BEGIN
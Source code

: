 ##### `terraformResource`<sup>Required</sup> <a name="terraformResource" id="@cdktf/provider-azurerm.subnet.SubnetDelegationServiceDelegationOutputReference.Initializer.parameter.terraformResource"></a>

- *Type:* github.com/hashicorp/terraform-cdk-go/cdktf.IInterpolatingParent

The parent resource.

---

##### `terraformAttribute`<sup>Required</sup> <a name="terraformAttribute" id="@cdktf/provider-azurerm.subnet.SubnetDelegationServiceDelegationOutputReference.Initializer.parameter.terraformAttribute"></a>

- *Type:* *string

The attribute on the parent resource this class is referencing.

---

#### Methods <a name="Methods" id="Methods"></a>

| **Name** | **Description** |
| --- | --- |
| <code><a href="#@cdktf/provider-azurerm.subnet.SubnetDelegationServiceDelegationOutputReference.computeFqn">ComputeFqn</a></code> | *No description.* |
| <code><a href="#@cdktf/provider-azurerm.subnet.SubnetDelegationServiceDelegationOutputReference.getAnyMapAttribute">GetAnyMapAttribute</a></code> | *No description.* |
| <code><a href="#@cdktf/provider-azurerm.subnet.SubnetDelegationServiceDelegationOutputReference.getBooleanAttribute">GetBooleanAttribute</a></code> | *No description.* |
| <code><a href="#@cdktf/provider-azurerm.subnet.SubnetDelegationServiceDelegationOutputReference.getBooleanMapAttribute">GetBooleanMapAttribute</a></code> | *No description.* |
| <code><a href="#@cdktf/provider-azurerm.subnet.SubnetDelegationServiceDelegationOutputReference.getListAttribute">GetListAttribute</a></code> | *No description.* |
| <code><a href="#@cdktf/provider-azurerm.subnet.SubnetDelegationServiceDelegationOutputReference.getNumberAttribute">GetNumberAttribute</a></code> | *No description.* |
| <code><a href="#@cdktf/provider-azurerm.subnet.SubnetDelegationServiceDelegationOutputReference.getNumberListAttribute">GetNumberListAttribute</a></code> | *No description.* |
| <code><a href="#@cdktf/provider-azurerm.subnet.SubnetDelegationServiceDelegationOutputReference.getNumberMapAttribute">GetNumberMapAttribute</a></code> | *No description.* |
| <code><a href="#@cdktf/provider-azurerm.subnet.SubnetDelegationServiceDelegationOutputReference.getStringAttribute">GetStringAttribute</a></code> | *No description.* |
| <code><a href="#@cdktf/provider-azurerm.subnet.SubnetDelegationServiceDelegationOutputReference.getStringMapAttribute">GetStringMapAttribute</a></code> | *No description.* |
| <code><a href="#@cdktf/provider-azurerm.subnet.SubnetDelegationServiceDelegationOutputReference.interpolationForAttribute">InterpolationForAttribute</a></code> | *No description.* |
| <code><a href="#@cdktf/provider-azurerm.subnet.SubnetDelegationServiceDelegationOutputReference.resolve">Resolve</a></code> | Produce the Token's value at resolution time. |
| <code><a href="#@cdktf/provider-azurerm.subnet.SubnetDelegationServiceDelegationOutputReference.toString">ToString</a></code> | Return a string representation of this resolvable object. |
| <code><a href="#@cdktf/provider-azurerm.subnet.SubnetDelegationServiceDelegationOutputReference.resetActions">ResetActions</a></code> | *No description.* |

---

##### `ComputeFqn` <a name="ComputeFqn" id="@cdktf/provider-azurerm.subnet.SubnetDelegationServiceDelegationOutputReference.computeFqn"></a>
END
§ **What the task asks**:
Determine the number of lines in the entries that hold "ComputeFqn". Reply with that number only.

§ **Solved problem**:
2